A origem da Bolsa de Valores vai bem mais longe do que você pode imaginar. As primeiras bolsas surgiram em meados do século XV e até o século XVII as funções se resumiam à compra e venda de moedas, letras de câmbio e metais preciosos.
Nessa época, o comércio de papéis deixou de ser realizado ao ar livre, nas ruas e calçadas, e passou a ter uma sede própria. Foi num edifício de propriedade da família Van der Buerse, em Bruges, em 1285, que um conjunto de pessoas influentes, como mercadores, armadores e agentes de câmbio se reuniam periodicamente para fazer operações financeiras entre si.
É interessante que a palavra bolsa, no sentido comercial e financeiro tem origem no fim do século XIII do nome da família de nobres belgas, os Van der Burse, cujo brasão de armas eram três bolsas.
Como as casas em Bruges não tinham números, elas eram conhecidas pelo desenho que traziam. Por isso, a casa era conhecida como a casa das bolsas. Assim, por extensão, em todas as regiões os locais onde se realizavam transações comerciais começaram a ser chamados de Bolsa.
Primeira Bolsa
Criada em 1531, a Bolsa da Antuérpia, na Bélgica, é considerada a primeira bolsa oficial e era baseada na negociação de empréstimos. Porém, a primeira ação comercializada em uma bolsa de valores que se tem registro pertenceu à Companhia Holandesa das Índias Orientais e foi negociada em 1602, na Bolsa de Amsterdã.

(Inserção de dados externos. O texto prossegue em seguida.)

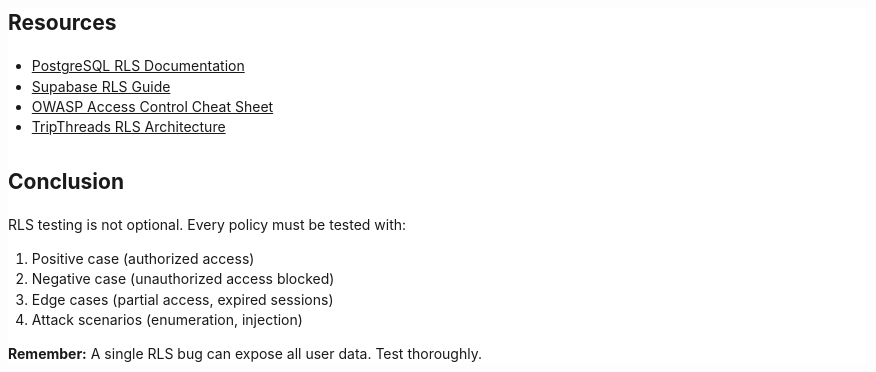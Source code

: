 ## Resources

- [PostgreSQL RLS Documentation](https://www.postgresql.org/docs/current/ddl-rowsecurity.html)
- [Supabase RLS Guide](https://supabase.com/docs/guides/auth/row-level-security)
- [OWASP Access Control Cheat Sheet](https://cheatsheetseries.owasp.org/cheatsheets/Access_Control_Cheat_Sheet.html)
- [TripThreads RLS Architecture](./RLS_DATE_SCOPING.md)

## Conclusion

RLS testing is not optional. Every policy must be tested with:

1. Positive case (authorized access)
2. Negative case (unauthorized access blocked)
3. Edge cases (partial access, expired sessions)
4. Attack scenarios (enumeration, injection)

**Remember:** A single RLS bug can expose all user data. Test thoroughly.
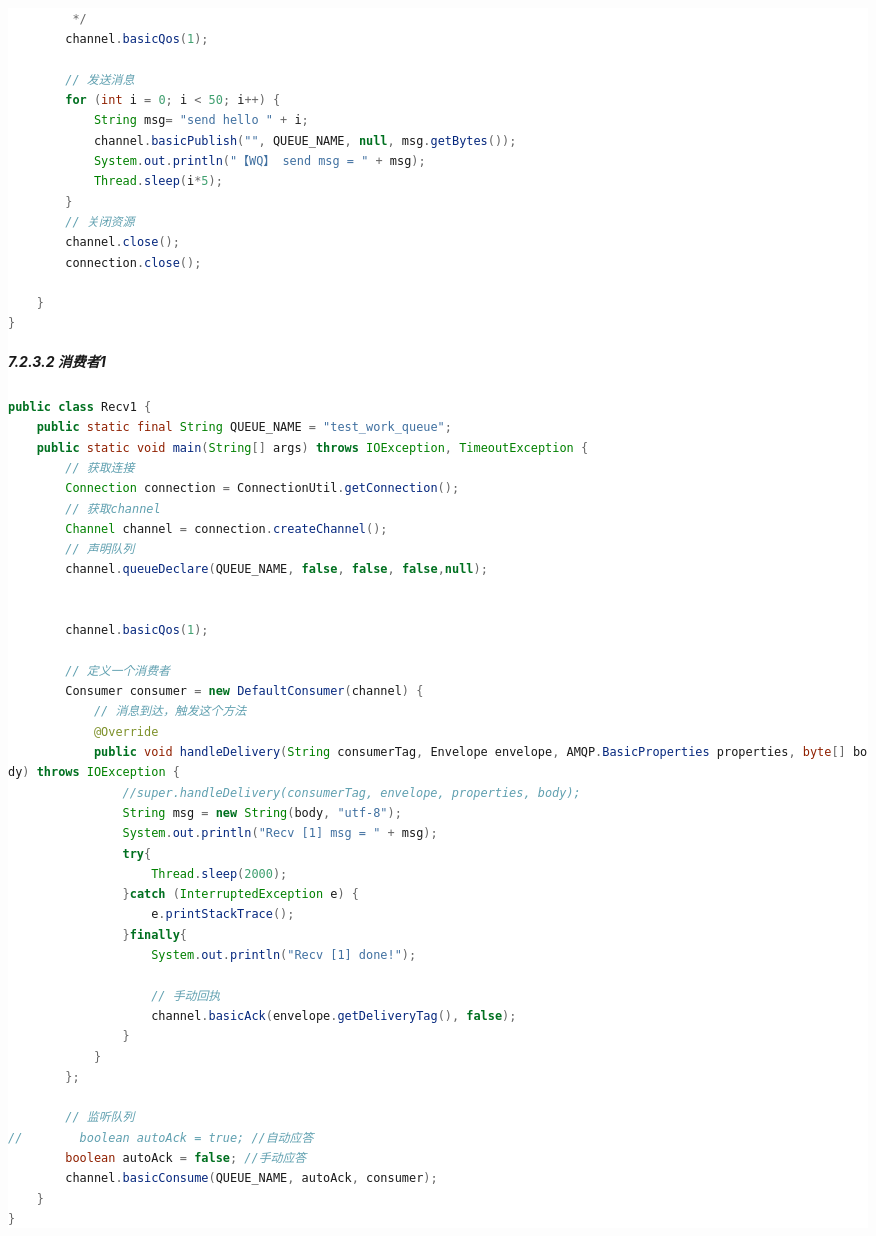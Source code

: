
 ```java
         */
        channel.basicQos(1);

        // 发送消息
        for (int i = 0; i < 50; i++) {
            String msg= "send hello " + i;
            channel.basicPublish("", QUEUE_NAME, null, msg.getBytes());
            System.out.println("【WQ】 send msg = " + msg);
            Thread.sleep(i*5);
        }
        // 关闭资源
        channel.close();
        connection.close();

    }
}
```



##### 7.2.3.2 消费者1

```java
public class Recv1 {
    public static final String QUEUE_NAME = "test_work_queue";
    public static void main(String[] args) throws IOException, TimeoutException {
        // 获取连接
        Connection connection = ConnectionUtil.getConnection();
        // 获取channel
        Channel channel = connection.createChannel();
        // 声明队列
        channel.queueDeclare(QUEUE_NAME, false, false, false,null);


        channel.basicQos(1);

        // 定义一个消费者
        Consumer consumer = new DefaultConsumer(channel) {
            // 消息到达，触发这个方法
            @Override
            public void handleDelivery(String consumerTag, Envelope envelope, AMQP.BasicProperties properties, byte[] body) throws IOException {
                //super.handleDelivery(consumerTag, envelope, properties, body);
                String msg = new String(body, "utf-8");
                System.out.println("Recv [1] msg = " + msg);
                try{
                    Thread.sleep(2000);
                }catch (InterruptedException e) {
                    e.printStackTrace();
                }finally{
                    System.out.println("Recv [1] done!");

                    // 手动回执
                    channel.basicAck(envelope.getDeliveryTag(), false);
                }
            }
        };

        // 监听队列
//        boolean autoAck = true; //自动应答
        boolean autoAck = false; //手动应答
        channel.basicConsume(QUEUE_NAME, autoAck, consumer);
    }
}
```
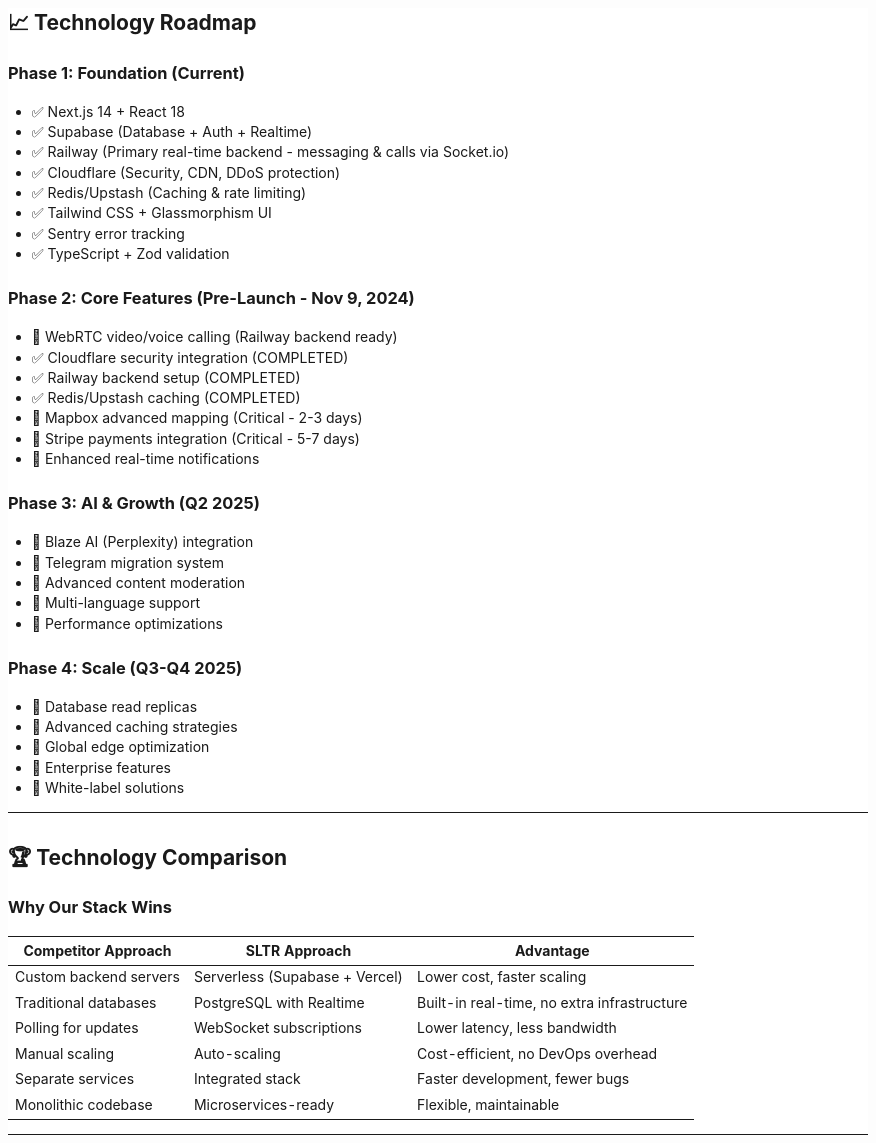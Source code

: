 
## 📈 Technology Roadmap

### **Phase 1: Foundation (Current)**
- ✅ Next.js 14 + React 18
- ✅ Supabase (Database + Auth + Realtime)
- ✅ Railway (Primary real-time backend - messaging & calls via Socket.io)
- ✅ Cloudflare (Security, CDN, DDoS protection)
- ✅ Redis/Upstash (Caching & rate limiting)
- ✅ Tailwind CSS + Glassmorphism UI
- ✅ Sentry error tracking
- ✅ TypeScript + Zod validation

### **Phase 2: Core Features (Pre-Launch - Nov 9, 2024)**
- 🎯 WebRTC video/voice calling (Railway backend ready)
- ✅ Cloudflare security integration (COMPLETED)
- ✅ Railway backend setup (COMPLETED)
- ✅ Redis/Upstash caching (COMPLETED)
- 🎯 Mapbox advanced mapping (Critical - 2-3 days)
- 🎯 Stripe payments integration (Critical - 5-7 days)
- 🎯 Enhanced real-time notifications

### **Phase 3: AI & Growth (Q2 2025)**
- 🎯 Blaze AI (Perplexity) integration
- 🎯 Telegram migration system
- 🎯 Advanced content moderation
- 🎯 Multi-language support
- 🎯 Performance optimizations

### **Phase 4: Scale (Q3-Q4 2025)**
- 🎯 Database read replicas
- 🎯 Advanced caching strategies
- 🎯 Global edge optimization
- 🎯 Enterprise features
- 🎯 White-label solutions

---

## 🏆 Technology Comparison

### **Why Our Stack Wins**

| Competitor Approach | SLTR Approach | Advantage |
|---------------------|---------------|-----------|
| Custom backend servers | Serverless (Supabase + Vercel) | Lower cost, faster scaling |
| Traditional databases | PostgreSQL with Realtime | Built-in real-time, no extra infrastructure |
| Polling for updates | WebSocket subscriptions | Lower latency, less bandwidth |
| Manual scaling | Auto-scaling | Cost-efficient, no DevOps overhead |
| Separate services | Integrated stack | Faster development, fewer bugs |
| Monolithic codebase | Microservices-ready | Flexible, maintainable |

---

Para assegurar uma maior proteção da sua economia, a Inglaterra, em 1571, criou a Bolsa de Londres (Royal Exchange). Já nos Estados Unidos, foi só em 1792 que surgiu a Bolsa de Nova York.
A primeira bolsa do Brasil
No Brasil as primeiras bolsas de valores foram criadas em 1851 no Rio de Janeiro – RJ e em Salvador – BA.
No estado de São Paulo a primeira bolsa foi criada em 1890 quando Emílio Rangel Pestana cria uma Bolsa Livre para operar valores financeiros na cidade de São Paulo. Nessas bolsas eram negociados, basicamente, títulos de dívida emitidos por governos e empresas e ações emitidas por companhias. Apenas no início dos anos 2000 a Bovespa (Bolsa de Valores de São Paulo) se consolidou como a principal bolsa do país.
Antes da década de 60, os brasileiros investiam principalmente em ativos reais (imóveis), evitando aplicações em títulos públicos ou privados. A um ambiente econômico de inflação crescente – principalmente a partir do final da década de 1950 – se somava uma legislação que limitava em 12% ao ano a taxa máxima de juros, a chamada Lei da Usura, que também limitava o desenvolvimento de um mercado de capitais ativo.
No final da década de 2000 as três empresas se tornaram sociedades anônimas de capital aberto e suas ações passaram a ser negociadas na Bovespa. Como consequência da sinergia e complementaridade das três companhias, nos anos seguintes aconteceram duas fusões. BM&F e Bovespa se fundiram em 2008, dando origem à BM&FBOVESPA e, em 2017, BM&FBOVESPA e CETIP se fundiram para criar a B3 – Brasil, Bolsa e Balcão.